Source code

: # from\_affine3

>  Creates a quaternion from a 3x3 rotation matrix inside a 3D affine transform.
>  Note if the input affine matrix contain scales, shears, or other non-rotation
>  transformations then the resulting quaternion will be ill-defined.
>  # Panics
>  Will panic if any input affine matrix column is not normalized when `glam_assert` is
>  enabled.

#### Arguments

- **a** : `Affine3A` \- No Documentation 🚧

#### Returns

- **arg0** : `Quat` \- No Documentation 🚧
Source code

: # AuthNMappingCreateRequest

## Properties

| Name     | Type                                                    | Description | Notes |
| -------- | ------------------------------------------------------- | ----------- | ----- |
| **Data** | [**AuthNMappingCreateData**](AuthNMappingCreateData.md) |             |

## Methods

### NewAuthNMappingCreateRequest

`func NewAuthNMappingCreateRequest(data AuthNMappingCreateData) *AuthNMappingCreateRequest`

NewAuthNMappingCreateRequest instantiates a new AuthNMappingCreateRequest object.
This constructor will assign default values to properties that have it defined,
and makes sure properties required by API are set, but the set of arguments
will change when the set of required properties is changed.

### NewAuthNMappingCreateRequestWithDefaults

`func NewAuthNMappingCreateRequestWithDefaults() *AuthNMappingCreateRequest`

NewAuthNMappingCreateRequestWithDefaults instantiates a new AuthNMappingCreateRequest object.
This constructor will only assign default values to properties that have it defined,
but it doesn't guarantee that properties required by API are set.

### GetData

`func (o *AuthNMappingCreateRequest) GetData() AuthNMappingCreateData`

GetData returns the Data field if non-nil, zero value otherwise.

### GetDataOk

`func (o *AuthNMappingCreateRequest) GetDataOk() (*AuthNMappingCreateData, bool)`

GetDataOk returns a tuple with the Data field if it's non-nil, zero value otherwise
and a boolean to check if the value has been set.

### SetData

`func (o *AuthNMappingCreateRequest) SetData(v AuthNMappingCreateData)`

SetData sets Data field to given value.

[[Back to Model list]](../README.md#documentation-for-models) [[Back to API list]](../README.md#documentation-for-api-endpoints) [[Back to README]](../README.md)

--

[WHAT IS BEING ASKED]
In the records above, find each line that mentions the string "quaternion", then copy it.

[FINAL ANSWER]
>  Creates a quaternion from a 3x3 rotation matrix inside a 3D affine transform.
>  transformations then the resulting quaternion will be ill-defined.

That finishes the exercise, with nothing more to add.